**TASK PROMPT**
Please say how many lines in the records below contain the word "DoxyCompactItemize". Give only the number.
#### DATA RECORDS
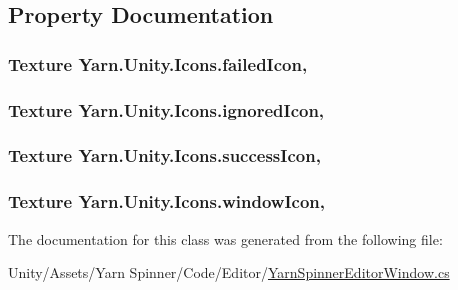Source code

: \subsection{Property Documentation}
\hypertarget{a00042_aae7cc0e5016db04a90b2aa0e80957626}{
\subsubsection[{failed\-Icon}]{\setlength{\rightskip}{0pt plus 5cm}Texture Yarn.\-Unity.\-Icons.\-failed\-Icon\hspace{0.3cm}{\ttfamily [static]}, {\ttfamily [get]}}}\label{a00042_aae7cc0e5016db04a90b2aa0e80957626}
\hypertarget{a00042_a3f03f2f0fa137e349853d755e79f2e4a}{
\subsubsection[{ignored\-Icon}]{\setlength{\rightskip}{0pt plus 5cm}Texture Yarn.\-Unity.\-Icons.\-ignored\-Icon\hspace{0.3cm}{\ttfamily [static]}, {\ttfamily [get]}}}\label{a00042_a3f03f2f0fa137e349853d755e79f2e4a}
\hypertarget{a00042_aec8aea03eb6e31771ebc98e0611fff79}{
\subsubsection[{success\-Icon}]{\setlength{\rightskip}{0pt plus 5cm}Texture Yarn.\-Unity.\-Icons.\-success\-Icon\hspace{0.3cm}{\ttfamily [static]}, {\ttfamily [get]}}}\label{a00042_aec8aea03eb6e31771ebc98e0611fff79}
\hypertarget{a00042_aa78ab016ad041bc36850c8b20ba63972}{
\subsubsection[{window\-Icon}]{\setlength{\rightskip}{0pt plus 5cm}Texture Yarn.\-Unity.\-Icons.\-window\-Icon\hspace{0.3cm}{\ttfamily [static]}, {\ttfamily [get]}}}\label{a00042_aa78ab016ad041bc36850c8b20ba63972}


The documentation for this class was generated from the following file\-:\begin{DoxyCompactItemize}
\item 
Unity/\-Assets/\-Yarn Spinner/\-Code/\-Editor/\hyperlink{a00106}{Yarn\-Spinner\-Editor\-Window.\-cs}\end{DoxyCompactItemize}
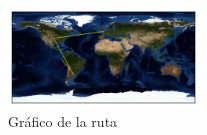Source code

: \begin{figure}[H]
  \centering
    \includegraphics[width=0.45\textwidth]{grafico-rutas/birmingham-ac-uk.png}
  \caption{Gráfico de la ruta}
  \label{entropia-s}
\end{figure}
########
**FINISHED TASK**
2